WHAT TO WORK ON -> Write out exactly the lines below that run from the line containing "to relating cyclic" through the last line of the records.

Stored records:
━━━━━━━━━━
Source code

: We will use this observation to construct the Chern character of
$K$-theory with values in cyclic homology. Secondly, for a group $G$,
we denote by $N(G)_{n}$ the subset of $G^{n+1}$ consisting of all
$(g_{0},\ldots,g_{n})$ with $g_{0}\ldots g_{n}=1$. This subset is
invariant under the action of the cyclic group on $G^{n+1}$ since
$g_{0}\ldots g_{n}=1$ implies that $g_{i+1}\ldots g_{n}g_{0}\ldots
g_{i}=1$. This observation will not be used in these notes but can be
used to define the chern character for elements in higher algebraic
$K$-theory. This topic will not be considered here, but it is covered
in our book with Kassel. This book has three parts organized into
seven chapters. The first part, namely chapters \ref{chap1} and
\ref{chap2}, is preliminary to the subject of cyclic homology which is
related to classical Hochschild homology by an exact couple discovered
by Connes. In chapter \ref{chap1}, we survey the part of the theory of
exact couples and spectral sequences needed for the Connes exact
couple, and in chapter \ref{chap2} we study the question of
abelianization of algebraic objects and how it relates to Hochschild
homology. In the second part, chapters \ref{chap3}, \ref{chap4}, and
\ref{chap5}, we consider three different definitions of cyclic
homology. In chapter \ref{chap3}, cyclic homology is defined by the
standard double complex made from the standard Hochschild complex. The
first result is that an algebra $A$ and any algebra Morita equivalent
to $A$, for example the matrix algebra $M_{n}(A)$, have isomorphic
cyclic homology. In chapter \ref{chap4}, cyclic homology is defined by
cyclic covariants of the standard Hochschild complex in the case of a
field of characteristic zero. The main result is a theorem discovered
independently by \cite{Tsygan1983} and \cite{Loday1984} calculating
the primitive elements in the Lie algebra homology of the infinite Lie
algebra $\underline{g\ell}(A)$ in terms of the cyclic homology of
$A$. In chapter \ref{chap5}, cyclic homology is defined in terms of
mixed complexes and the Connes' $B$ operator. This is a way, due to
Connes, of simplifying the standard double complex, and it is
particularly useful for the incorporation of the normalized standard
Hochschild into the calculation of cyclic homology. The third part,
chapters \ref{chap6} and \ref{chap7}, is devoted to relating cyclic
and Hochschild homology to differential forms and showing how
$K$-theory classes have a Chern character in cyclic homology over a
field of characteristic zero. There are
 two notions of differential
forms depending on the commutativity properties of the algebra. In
━━━━━━━━━━
OUTPUT ->
chapters \ref{chap6} and \ref{chap7}, is devoted to relating cyclic
and Hochschild homology to differential forms and showing how
$K$-theory classes have a Chern character in cyclic homology over a
field of characteristic zero. There are
 two notions of differential
forms depending on the commutativity properties of the algebra. In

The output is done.